→ **Aim of the task**:
Only the lines of the data holding the string "TEXT" need to be returned.

→ **Record extracts**:
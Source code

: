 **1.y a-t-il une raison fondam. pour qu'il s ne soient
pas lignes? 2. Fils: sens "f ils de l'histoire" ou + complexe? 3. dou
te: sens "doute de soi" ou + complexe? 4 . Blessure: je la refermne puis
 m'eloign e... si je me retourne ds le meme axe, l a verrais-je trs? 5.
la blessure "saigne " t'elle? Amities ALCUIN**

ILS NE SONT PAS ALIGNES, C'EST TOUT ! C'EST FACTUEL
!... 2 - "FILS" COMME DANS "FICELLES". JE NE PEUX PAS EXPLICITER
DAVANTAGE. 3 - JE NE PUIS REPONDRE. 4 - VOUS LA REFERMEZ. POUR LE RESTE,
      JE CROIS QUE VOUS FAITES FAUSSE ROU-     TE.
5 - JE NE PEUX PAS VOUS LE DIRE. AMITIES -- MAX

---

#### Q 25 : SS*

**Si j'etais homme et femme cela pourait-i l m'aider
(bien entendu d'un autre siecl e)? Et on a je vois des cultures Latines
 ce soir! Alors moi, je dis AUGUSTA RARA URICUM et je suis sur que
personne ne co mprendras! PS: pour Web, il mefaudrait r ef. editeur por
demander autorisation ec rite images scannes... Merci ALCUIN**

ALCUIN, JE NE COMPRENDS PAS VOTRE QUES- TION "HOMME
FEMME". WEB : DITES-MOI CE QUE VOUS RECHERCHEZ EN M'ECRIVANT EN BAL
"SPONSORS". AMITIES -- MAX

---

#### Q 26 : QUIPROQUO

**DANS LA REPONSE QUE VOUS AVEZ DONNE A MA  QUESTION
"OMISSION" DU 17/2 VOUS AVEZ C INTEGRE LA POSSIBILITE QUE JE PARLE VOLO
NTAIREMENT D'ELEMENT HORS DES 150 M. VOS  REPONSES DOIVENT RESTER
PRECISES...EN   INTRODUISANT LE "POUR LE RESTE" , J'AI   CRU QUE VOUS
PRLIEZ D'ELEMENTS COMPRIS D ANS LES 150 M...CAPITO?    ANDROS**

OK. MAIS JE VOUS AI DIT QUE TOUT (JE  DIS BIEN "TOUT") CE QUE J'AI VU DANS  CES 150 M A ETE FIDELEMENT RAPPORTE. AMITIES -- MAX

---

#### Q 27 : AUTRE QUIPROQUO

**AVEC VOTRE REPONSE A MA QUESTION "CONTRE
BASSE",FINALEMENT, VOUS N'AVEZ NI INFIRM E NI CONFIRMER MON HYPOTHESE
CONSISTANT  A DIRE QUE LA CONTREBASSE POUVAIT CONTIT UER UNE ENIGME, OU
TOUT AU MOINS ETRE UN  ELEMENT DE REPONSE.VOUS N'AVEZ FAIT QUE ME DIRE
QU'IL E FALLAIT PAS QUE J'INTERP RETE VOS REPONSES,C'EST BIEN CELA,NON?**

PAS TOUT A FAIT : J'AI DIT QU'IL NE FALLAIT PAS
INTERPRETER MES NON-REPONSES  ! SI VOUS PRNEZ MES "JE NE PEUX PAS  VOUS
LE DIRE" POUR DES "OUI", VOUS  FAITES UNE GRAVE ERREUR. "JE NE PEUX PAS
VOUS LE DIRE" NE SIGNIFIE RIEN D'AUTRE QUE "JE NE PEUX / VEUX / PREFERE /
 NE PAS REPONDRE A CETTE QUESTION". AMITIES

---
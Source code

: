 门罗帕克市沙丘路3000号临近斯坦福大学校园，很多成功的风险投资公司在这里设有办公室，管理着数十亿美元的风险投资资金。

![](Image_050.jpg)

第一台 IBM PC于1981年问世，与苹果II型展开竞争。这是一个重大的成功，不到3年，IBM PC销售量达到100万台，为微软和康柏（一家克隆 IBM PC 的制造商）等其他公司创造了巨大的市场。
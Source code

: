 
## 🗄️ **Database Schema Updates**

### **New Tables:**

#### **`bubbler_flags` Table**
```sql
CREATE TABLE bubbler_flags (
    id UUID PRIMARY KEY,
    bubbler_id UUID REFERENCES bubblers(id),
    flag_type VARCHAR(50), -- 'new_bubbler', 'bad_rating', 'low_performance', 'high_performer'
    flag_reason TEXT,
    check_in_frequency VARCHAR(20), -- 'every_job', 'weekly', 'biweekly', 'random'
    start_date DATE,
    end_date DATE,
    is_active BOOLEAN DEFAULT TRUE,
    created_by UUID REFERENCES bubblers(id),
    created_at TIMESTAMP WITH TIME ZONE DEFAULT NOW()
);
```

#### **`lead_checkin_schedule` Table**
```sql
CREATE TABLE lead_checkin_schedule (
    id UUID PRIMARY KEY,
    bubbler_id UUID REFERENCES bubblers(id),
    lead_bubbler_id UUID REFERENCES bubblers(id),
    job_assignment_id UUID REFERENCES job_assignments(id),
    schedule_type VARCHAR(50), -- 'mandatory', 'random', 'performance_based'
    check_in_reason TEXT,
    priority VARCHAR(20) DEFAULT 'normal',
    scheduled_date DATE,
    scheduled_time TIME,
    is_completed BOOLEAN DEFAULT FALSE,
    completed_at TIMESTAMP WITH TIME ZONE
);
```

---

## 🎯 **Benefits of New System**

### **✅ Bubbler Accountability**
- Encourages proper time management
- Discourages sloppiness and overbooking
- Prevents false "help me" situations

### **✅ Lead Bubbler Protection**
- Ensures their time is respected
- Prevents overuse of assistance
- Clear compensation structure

→ **Response area**:
    flag_reason TEXT,
    check_in_reason TEXT,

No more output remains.